With reference to FIG. 5B, the completion operation can establish a second position 510 with the selective anchor 200 within the polish bore 230. After the completion operation establishes the first position 500, the wellbore environment of the subterranean formation 110 can increase the temperature of the tubing string 136 and anchor 200. The increase in temperature of the tubing string 136 from the installation temperature to an ambient temperature can elongate the tubing string 136 via expansion generate a tubing load 512. The downward tubing load 512, e.g., compression in the downhole direction, can push or generate linear movement of the effective seal length “R” to the distal end “S” of the inner surface 234 of the polish bore 230. A portion of the effective seal length “R” may exit the distal end “S” in response to the downward force 512. The second position 510 can locate the downhole end 522 of the anchor sub 210 a distance “T” from the uphole end 524 in response to the downward tubing load 512. In some embodiments, the downward tubing load 512 can move close the distance “T” to zero when the downhole end 522 of the head 240 of the anchor sub 210 contacts the uphole end 524 of the polish bore 230. The selective anchor 200 can isolate the annulus 502 from the wellbore environment with a portion of the effective seal length “R” located within the polish bore 230.


With reference to FIG. 5C, the completion operation can establish a third position 520 with the selective anchor 200 within the polish bore 230. During a stimulation operation, the addition of treatment fluids from the surface into the wellbore environment can cool or lower the temperature of the tubing string 136 and anchor 200. The decrease in temperature of the tubing string 136 from the installation temperature to a reduced wellbore temperature can shorten the tubing string 136 via contraction to generate an upward tubing load 514. The tubing load 514 can pull or generate linear movement of the effective seal length “R” to the uphole end “W” of the inner surface 234 of the polish bore 230. A portion of the effective seal length “R” may exit the uphole end “W” in response to the upward tubing load 514, e.g., tensile force.

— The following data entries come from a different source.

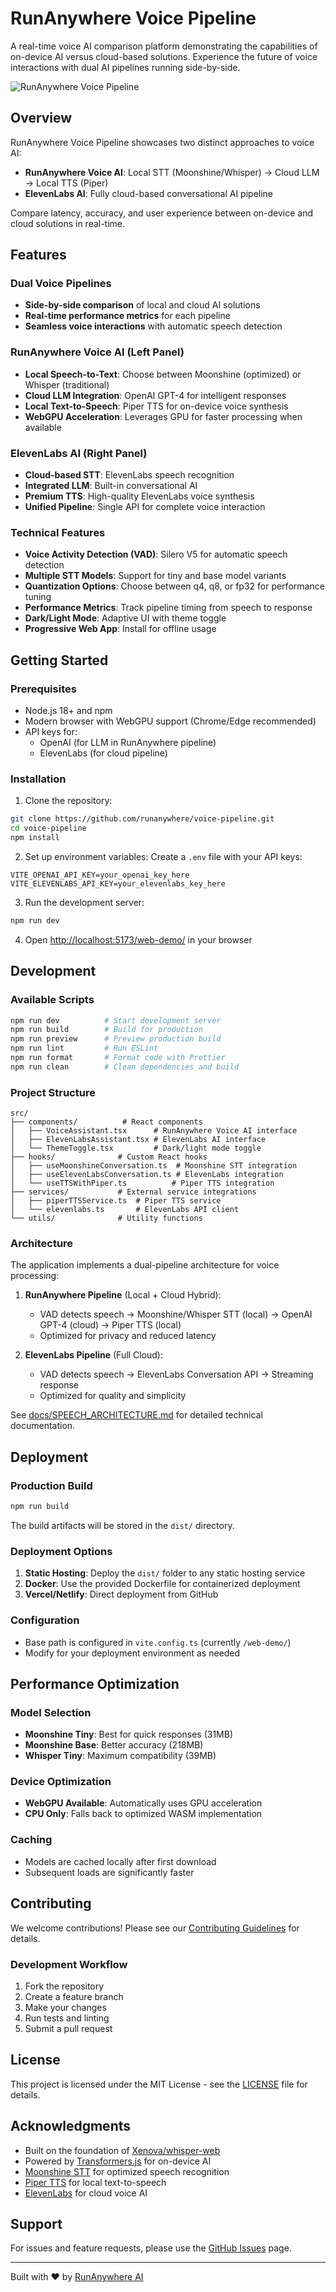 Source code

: # RunAnywhere Voice Pipeline

A real-time voice AI comparison platform demonstrating the capabilities of on-device AI versus cloud-based solutions. Experience the future of voice interactions with dual AI pipelines running side-by-side.

![RunAnywhere Voice Pipeline](./screenshot.png)

## Overview

RunAnywhere Voice Pipeline showcases two distinct approaches to voice AI:

- **RunAnywhere Voice AI**: Local STT (Moonshine/Whisper) → Cloud LLM → Local TTS (Piper)
- **ElevenLabs AI**: Fully cloud-based conversational AI pipeline

Compare latency, accuracy, and user experience between on-device and cloud solutions in real-time.

## Features

### Dual Voice Pipelines
- **Side-by-side comparison** of local and cloud AI solutions
- **Real-time performance metrics** for each pipeline
- **Seamless voice interactions** with automatic speech detection

### RunAnywhere Voice AI (Left Panel)
- **Local Speech-to-Text**: Choose between Moonshine (optimized) or Whisper (traditional)
- **Cloud LLM Integration**: OpenAI GPT-4 for intelligent responses
- **Local Text-to-Speech**: Piper TTS for on-device voice synthesis
- **WebGPU Acceleration**: Leverages GPU for faster processing when available

### ElevenLabs AI (Right Panel)
- **Cloud-based STT**: ElevenLabs speech recognition
- **Integrated LLM**: Built-in conversational AI
- **Premium TTS**: High-quality ElevenLabs voice synthesis
- **Unified Pipeline**: Single API for complete voice interaction

### Technical Features
- **Voice Activity Detection (VAD)**: Silero V5 for automatic speech detection
- **Multiple STT Models**: Support for tiny and base model variants
- **Quantization Options**: Choose between q4, q8, or fp32 for performance tuning
- **Performance Metrics**: Track pipeline timing from speech to response
- **Dark/Light Mode**: Adaptive UI with theme toggle
- **Progressive Web App**: Install for offline usage

## Getting Started

### Prerequisites
- Node.js 18+ and npm
- Modern browser with WebGPU support (Chrome/Edge recommended)
- API keys for:
  - OpenAI (for LLM in RunAnywhere pipeline)
  - ElevenLabs (for cloud pipeline)

### Installation

1. Clone the repository:
```bash
git clone https://github.com/runanywhere/voice-pipeline.git
cd voice-pipeline
npm install
```

2. Set up environment variables:
Create a `.env` file with your API keys:
```
VITE_OPENAI_API_KEY=your_openai_key_here
VITE_ELEVENLABS_API_KEY=your_elevenlabs_key_here
```

3. Run the development server:
```bash
npm run dev
```

4. Open [http://localhost:5173/web-demo/](http://localhost:5173/web-demo/) in your browser

## Development

### Available Scripts

```bash
npm run dev          # Start development server
npm run build        # Build for production
npm run preview      # Preview production build
npm run lint         # Run ESLint
npm run format       # Format code with Prettier
npm run clean        # Clean dependencies and build
```

### Project Structure

```
src/
├── components/          # React components
│   ├── VoiceAssistant.tsx      # RunAnywhere Voice AI interface
│   ├── ElevenLabsAssistant.tsx # ElevenLabs AI interface
│   └── ThemeToggle.tsx         # Dark/light mode toggle
├── hooks/              # Custom React hooks
│   ├── useMoonshineConversation.ts  # Moonshine STT integration
│   ├── useElevenLabsConversation.ts # ElevenLabs integration
│   └── useTTSWithPiper.ts          # Piper TTS integration
├── services/           # External service integrations
│   ├── piperTTSService.ts  # Piper TTS service
│   └── elevenlabs.ts       # ElevenLabs API client
└── utils/              # Utility functions
```

### Architecture

The application implements a dual-pipeline architecture for voice processing:

1. **RunAnywhere Pipeline** (Local + Cloud Hybrid):
   - VAD detects speech → Moonshine/Whisper STT (local) → OpenAI GPT-4 (cloud) → Piper TTS (local)
   - Optimized for privacy and reduced latency

2. **ElevenLabs Pipeline** (Full Cloud):
   - VAD detects speech → ElevenLabs Conversation API → Streaming response
   - Optimized for quality and simplicity

See [docs/SPEECH_ARCHITECTURE.md](./docs/SPEECH_ARCHITECTURE.md) for detailed technical documentation.

## Deployment

### Production Build

```bash
npm run build
```

The build artifacts will be stored in the `dist/` directory.

### Deployment Options

1. **Static Hosting**: Deploy the `dist/` folder to any static hosting service
2. **Docker**: Use the provided Dockerfile for containerized deployment
3. **Vercel/Netlify**: Direct deployment from GitHub

### Configuration

- Base path is configured in `vite.config.ts` (currently `/web-demo/`)
- Modify for your deployment environment as needed

## Performance Optimization

### Model Selection
- **Moonshine Tiny**: Best for quick responses (31MB)
- **Moonshine Base**: Better accuracy (218MB)
- **Whisper Tiny**: Maximum compatibility (39MB)

### Device Optimization
- **WebGPU Available**: Automatically uses GPU acceleration
- **CPU Only**: Falls back to optimized WASM implementation

### Caching
- Models are cached locally after first download
- Subsequent loads are significantly faster

## Contributing

We welcome contributions! Please see our [Contributing Guidelines](./CONTRIBUTING.md) for details.

### Development Workflow
1. Fork the repository
2. Create a feature branch
3. Make your changes
4. Run tests and linting
5. Submit a pull request

## License

This project is licensed under the MIT License - see the [LICENSE](./LICENSE) file for details.

## Acknowledgments

- Built on the foundation of [Xenova/whisper-web](https://github.com/xenova/whisper-web)
- Powered by [Transformers.js](https://github.com/xenova/transformers.js) for on-device AI
- [Moonshine STT](https://github.com/usefulsensors/moonshine) for optimized speech recognition
- [Piper TTS](https://github.com/rhasspy/piper) for local text-to-speech
- [ElevenLabs](https://elevenlabs.io) for cloud voice AI

## Support

For issues and feature requests, please use the [GitHub Issues](https://github.com/runanywhere/voice-pipeline/issues) page.

---

Built with ❤️ by [RunAnywhere AI](https://runanywhere.ai)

The third position 520 can locate the downhole end 522 of the anchor sub 210 a distance “T” from the uphole end 524 in response to the upward tubing load 514, e.g., tensile force. The effective seal length “R” and the length of the polish bore from “W” to “S” can be predetermined with a design process so that the selective anchor 200 can isolate the annulus 502 from the wellbore environment with a portion of the effective seal length “R” located within the polish bore 230 in the third position 520.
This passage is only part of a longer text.